[Saved entries]
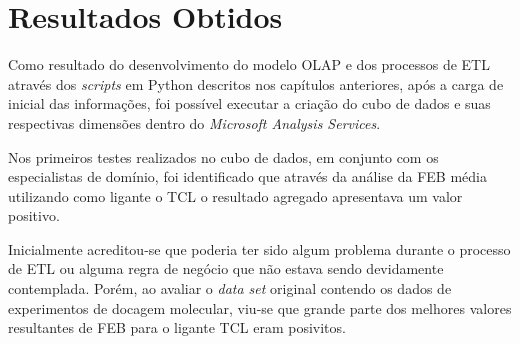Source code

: \chapter{Resultados Obtidos}
\label{cap:ResultadosObtidos}

Como resultado do desenvolvimento do modelo OLAP e dos processos de ETL através dos \emph{scripts} em Python descritos nos capítulos anteriores, após a carga de inicial das informações, foi possível executar a criação do cubo de dados e suas respectivas dimensões dentro do \emph{Microsoft Analysis Services}. 

Nos primeiros testes realizados no cubo de dados, em conjunto com os especialistas de domínio, foi identificado que através da análise da FEB média utilizando como ligante o TCL o resultado agregado apresentava um valor positivo. 

Inicialmente acreditou-se que poderia ter sido algum problema durante o processo de ETL ou alguma regra de negócio que não estava sendo devidamente contemplada. Porém, ao avaliar o \emph{data set} original contendo os dados de experimentos de docagem molecular, viu-se que grande parte dos melhores valores resultantes de FEB para o ligante TCL eram posivitos.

### What needs to be done
Please transcribe exactly the lines from the start of the records through the line containing "Como resultado do", leaving the pictures out.

### Solution to this exercise
Source code

: \chapter{Resultados Obtidos}
\label{cap:ResultadosObtidos}

Como resultado do desenvolvimento do modelo OLAP e dos processos de ETL através dos \emph{scripts} em Python descritos nos capítulos anteriores, após a carga de inicial das informações, foi possível executar a criação do cubo de dados e suas respectivas dimensões dentro do \emph{Microsoft Analysis Services}. 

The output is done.